● Task goal
Repeat every record exactly.

● Supplied material
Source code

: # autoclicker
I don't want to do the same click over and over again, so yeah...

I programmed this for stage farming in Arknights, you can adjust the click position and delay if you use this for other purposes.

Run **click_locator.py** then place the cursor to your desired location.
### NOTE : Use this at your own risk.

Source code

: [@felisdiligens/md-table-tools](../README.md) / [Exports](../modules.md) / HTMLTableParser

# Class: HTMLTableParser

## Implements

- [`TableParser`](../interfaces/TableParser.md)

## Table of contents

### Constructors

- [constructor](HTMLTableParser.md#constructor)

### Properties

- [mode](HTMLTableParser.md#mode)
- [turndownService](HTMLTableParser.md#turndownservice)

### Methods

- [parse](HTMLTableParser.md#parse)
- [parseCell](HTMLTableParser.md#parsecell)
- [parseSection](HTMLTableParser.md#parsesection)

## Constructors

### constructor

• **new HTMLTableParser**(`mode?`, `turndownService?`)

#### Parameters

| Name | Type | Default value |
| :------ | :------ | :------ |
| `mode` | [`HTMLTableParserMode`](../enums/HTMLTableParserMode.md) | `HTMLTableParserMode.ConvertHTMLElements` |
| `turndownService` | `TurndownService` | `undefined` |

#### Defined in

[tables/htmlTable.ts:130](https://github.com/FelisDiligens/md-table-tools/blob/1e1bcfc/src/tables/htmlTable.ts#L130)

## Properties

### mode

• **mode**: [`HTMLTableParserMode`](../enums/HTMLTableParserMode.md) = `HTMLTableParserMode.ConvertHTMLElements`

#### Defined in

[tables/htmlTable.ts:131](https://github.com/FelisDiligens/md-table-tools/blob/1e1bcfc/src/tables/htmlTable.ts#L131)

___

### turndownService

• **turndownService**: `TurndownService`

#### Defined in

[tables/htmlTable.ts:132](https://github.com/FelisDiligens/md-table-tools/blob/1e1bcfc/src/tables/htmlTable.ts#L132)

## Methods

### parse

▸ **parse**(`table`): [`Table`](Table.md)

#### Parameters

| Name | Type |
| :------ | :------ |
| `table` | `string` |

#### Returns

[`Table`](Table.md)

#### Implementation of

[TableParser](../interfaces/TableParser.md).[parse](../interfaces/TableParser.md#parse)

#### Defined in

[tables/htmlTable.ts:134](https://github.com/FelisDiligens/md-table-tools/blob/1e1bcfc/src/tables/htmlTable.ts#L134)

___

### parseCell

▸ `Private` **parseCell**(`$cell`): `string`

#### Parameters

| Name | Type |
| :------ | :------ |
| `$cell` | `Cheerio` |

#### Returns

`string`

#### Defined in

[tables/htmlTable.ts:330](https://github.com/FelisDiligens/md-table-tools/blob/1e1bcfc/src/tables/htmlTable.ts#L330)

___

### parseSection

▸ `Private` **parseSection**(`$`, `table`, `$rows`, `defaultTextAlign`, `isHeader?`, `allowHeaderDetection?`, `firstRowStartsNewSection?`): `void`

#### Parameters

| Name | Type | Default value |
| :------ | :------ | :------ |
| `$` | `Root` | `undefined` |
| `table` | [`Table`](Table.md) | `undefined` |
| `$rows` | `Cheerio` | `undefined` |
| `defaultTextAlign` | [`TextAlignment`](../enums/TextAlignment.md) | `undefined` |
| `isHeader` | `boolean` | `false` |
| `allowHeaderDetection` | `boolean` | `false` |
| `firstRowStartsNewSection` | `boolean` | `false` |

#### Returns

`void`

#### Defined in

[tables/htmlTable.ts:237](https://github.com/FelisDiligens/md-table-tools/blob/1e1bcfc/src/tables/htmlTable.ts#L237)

● Reply
Source code

: # autoclicker
I don't want to do the same click over and over again, so yeah...

I programmed this for stage farming in Arknights, you can adjust the click position and delay if you use this for other purposes.

Run **click_locator.py** then place the cursor to your desired location.
### NOTE : Use this at your own risk.

Source code

: [@felisdiligens/md-table-tools](../README.md) / [Exports](../modules.md) / HTMLTableParser

# Class: HTMLTableParser

## Implements

- [`TableParser`](../interfaces/TableParser.md)

## Table of contents

### Constructors

- [constructor](HTMLTableParser.md#constructor)

### Properties

- [mode](HTMLTableParser.md#mode)
- [turndownService](HTMLTableParser.md#turndownservice)

### Methods

- [parse](HTMLTableParser.md#parse)
- [parseCell](HTMLTableParser.md#parsecell)
- [parseSection](HTMLTableParser.md#parsesection)

## Constructors

### constructor

• **new HTMLTableParser**(`mode?`, `turndownService?`)

#### Parameters

| Name | Type | Default value |
| :------ | :------ | :------ |
| `mode` | [`HTMLTableParserMode`](../enums/HTMLTableParserMode.md) | `HTMLTableParserMode.ConvertHTMLElements` |
| `turndownService` | `TurndownService` | `undefined` |

#### Defined in

[tables/htmlTable.ts:130](https://github.com/FelisDiligens/md-table-tools/blob/1e1bcfc/src/tables/htmlTable.ts#L130)

## Properties

### mode

• **mode**: [`HTMLTableParserMode`](../enums/HTMLTableParserMode.md) = `HTMLTableParserMode.ConvertHTMLElements`

#### Defined in

[tables/htmlTable.ts:131](https://github.com/FelisDiligens/md-table-tools/blob/1e1bcfc/src/tables/htmlTable.ts#L131)

___

### turndownService

• **turndownService**: `TurndownService`

#### Defined in

[tables/htmlTable.ts:132](https://github.com/FelisDiligens/md-table-tools/blob/1e1bcfc/src/tables/htmlTable.ts#L132)

## Methods

### parse

▸ **parse**(`table`): [`Table`](Table.md)

#### Parameters

| Name | Type |
| :------ | :------ |
| `table` | `string` |

#### Returns

[`Table`](Table.md)

#### Implementation of

[TableParser](../interfaces/TableParser.md).[parse](../interfaces/TableParser.md#parse)

#### Defined in

[tables/htmlTable.ts:134](https://github.com/FelisDiligens/md-table-tools/blob/1e1bcfc/src/tables/htmlTable.ts#L134)

___

### parseCell

▸ `Private` **parseCell**(`$cell`): `string`

#### Parameters

| Name | Type |
| :------ | :------ |
| `$cell` | `Cheerio` |

#### Returns

`string`

#### Defined in

[tables/htmlTable.ts:330](https://github.com/FelisDiligens/md-table-tools/blob/1e1bcfc/src/tables/htmlTable.ts#L330)

___

### parseSection

▸ `Private` **parseSection**(`$`, `table`, `$rows`, `defaultTextAlign`, `isHeader?`, `allowHeaderDetection?`, `firstRowStartsNewSection?`): `void`

#### Parameters

| Name | Type | Default value |
| :------ | :------ | :------ |
| `$` | `Root` | `undefined` |
| `table` | [`Table`](Table.md) | `undefined` |
| `$rows` | `Cheerio` | `undefined` |
| `defaultTextAlign` | [`TextAlignment`](../enums/TextAlignment.md) | `undefined` |
| `isHeader` | `boolean` | `false` |
| `allowHeaderDetection` | `boolean` | `false` |
| `firstRowStartsNewSection` | `boolean` | `false` |

#### Returns

`void`

#### Defined in

[tables/htmlTable.ts:237](https://github.com/FelisDiligens/md-table-tools/blob/1e1bcfc/src/tables/htmlTable.ts#L237)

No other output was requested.